Ice means that many people who are elderly or disabled become housebound and isolated from everything. If you can please remember to check on your neighbours to make sure they are ok in this weather and have got everything they need.


Looking forward.

During times like this I find it's good to find something positive to look forward to. For me I am currently now counting down until the Easter holidays and going on holiday again. It sounds like a long time away but it's just under 12 weeks until we go! I am always aware of the 12 week mark as that is when it is best to book the train tickets to get the cheapest advanced fares. We all love going away. Hopefully this horrible cold weather will have shifted by then and we might see this thing that is rumoured to be in the sky called the sun.


Monday, 21 January 2013

Agent Poppy Puppy reporting for duty.

Vital Statistics.

Poppy Puppy.
AGE: Probably around 6 months old.
GENDER: Female.
COUNTRY OF ORIGIN: Sweden - Travelled to the UK via Ikea.
FUR COLOUR: Light brown body, dark brown back with white boots, face and tail tip.
LIKES: Children and being cuddled.
DISLIKES: Being alone.
LIVES: Nursery but holidays every weekend.
MISSION: To visit all of Frog groups houses at weekends and have as much fun as possible. Also to ensure all Frog group parents complete the photo diary and return to nursery on Mondays with Poppy.                 

Poppy Puppy Visits Evie.

Evie introduced me to her big sister Lillie and we all
went outside in the snow and built a  little snowman.
We all enjoyed doing some dressing up!
Evie found me one of her dolls purples dresses to wear.

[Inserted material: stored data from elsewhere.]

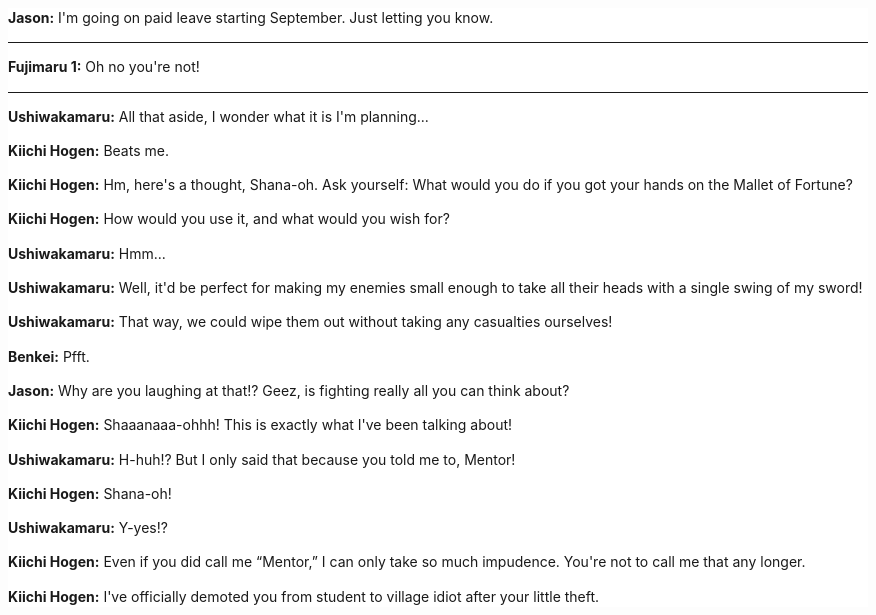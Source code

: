 **Jason:**
I'm going on paid leave starting September. Just letting you know.

---

**Fujimaru 1:**
Oh no you're not!

---

**Ushiwakamaru:**
All that aside, I wonder what it is I'm planning...

**Kiichi Hogen:**
Beats me.

**Kiichi Hogen:**
Hm, here's a thought, Shana-oh. Ask yourself: What would you do if you got your hands on the Mallet of Fortune?

**Kiichi Hogen:**
How would you use it, and what would you wish for?

**Ushiwakamaru:**
Hmm...

**Ushiwakamaru:**
Well, it'd be perfect for making my enemies small enough to take all their heads with a single swing of my sword!

**Ushiwakamaru:**
That way, we could wipe them out without taking any casualties ourselves!

**Benkei:**
Pfft.

**Jason:**
Why are you laughing at that!? Geez, is fighting really all you can think about?

**Kiichi Hogen:**
Shaaanaaa-ohhh!
This is exactly what I've been talking about!

**Ushiwakamaru:**
H-huh!? But I only said that because
you told me to, Mentor!

**Kiichi Hogen:**
Shana-oh!

**Ushiwakamaru:**
Y-yes!?

**Kiichi Hogen:**
Even if you did call me “Mentor,” I can only take so much impudence. You're not to call me that any longer.

**Kiichi Hogen:**
I've officially demoted you from student to village idiot after your little theft.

Evie's Mummy and Nanny took us all to the cinema to see Ice Age 4.
We sat at the back!

My friend Dogger the Dog came too and we shared a seat!
Everyone went to Ikea for hot dog and chips. It smelt yummy!
Evie took me for a ride on the horse merry go round
as we were good when Evie's Mummy was in the shops.

Evie took me to her Grandad's house.
I made friends with his budgie called Minty.

As there has been lots of snow Evie, Lillie and I
built a snowman in their Grandad's back garden too!

This is a big photo of the snowman we made!